Saved data entries:

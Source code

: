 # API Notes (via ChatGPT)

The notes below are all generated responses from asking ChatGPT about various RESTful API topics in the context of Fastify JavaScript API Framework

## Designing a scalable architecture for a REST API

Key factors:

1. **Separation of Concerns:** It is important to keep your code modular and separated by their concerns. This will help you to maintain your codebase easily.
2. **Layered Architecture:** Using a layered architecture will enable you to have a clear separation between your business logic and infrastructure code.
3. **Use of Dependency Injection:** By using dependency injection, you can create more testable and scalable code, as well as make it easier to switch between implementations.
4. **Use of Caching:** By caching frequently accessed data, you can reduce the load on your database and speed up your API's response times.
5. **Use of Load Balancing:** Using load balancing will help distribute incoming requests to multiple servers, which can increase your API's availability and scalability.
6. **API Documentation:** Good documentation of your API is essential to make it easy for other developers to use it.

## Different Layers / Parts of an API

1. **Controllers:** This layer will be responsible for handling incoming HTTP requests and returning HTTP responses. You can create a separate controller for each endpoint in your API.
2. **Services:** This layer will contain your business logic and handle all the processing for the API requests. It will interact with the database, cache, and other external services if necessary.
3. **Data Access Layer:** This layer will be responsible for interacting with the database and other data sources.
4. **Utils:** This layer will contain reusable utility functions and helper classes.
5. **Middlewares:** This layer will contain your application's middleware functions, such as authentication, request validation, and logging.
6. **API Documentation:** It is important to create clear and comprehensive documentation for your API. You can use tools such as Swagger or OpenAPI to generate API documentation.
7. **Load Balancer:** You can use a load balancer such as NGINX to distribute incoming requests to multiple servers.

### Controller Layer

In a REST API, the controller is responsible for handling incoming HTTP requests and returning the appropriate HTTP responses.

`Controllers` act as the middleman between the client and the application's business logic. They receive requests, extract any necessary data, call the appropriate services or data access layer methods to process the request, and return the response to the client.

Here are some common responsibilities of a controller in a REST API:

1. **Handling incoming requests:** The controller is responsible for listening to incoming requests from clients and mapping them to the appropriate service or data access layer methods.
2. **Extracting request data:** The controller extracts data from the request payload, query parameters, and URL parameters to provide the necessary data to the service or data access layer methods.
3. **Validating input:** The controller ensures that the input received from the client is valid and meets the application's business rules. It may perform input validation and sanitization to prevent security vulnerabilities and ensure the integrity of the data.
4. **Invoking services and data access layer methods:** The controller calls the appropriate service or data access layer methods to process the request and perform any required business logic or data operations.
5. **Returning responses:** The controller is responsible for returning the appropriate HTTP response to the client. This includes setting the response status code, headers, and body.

Task prompt — Would you copy exactly the lines from the one that contains "the response to the client." through the final line of the records above, including both?

Expected output —
`Controllers` act as the middleman between the client and the application's business logic. They receive requests, extract any necessary data, call the appropriate services or data access layer methods to process the request, and return the response to the client.

Here are some common responsibilities of a controller in a REST API:

1. **Handling incoming requests:** The controller is responsible for listening to incoming requests from clients and mapping them to the appropriate service or data access layer methods.
2. **Extracting request data:** The controller extracts data from the request payload, query parameters, and URL parameters to provide the necessary data to the service or data access layer methods.
3. **Validating input:** The controller ensures that the input received from the client is valid and meets the application's business rules. It may perform input validation and sanitization to prevent security vulnerabilities and ensure the integrity of the data.
4. **Invoking services and data access layer methods:** The controller calls the appropriate service or data access layer methods to process the request and perform any required business logic or data operations.
5. **Returning responses:** The controller is responsible for returning the appropriate HTTP response to the client. This includes setting the response status code, headers, and body.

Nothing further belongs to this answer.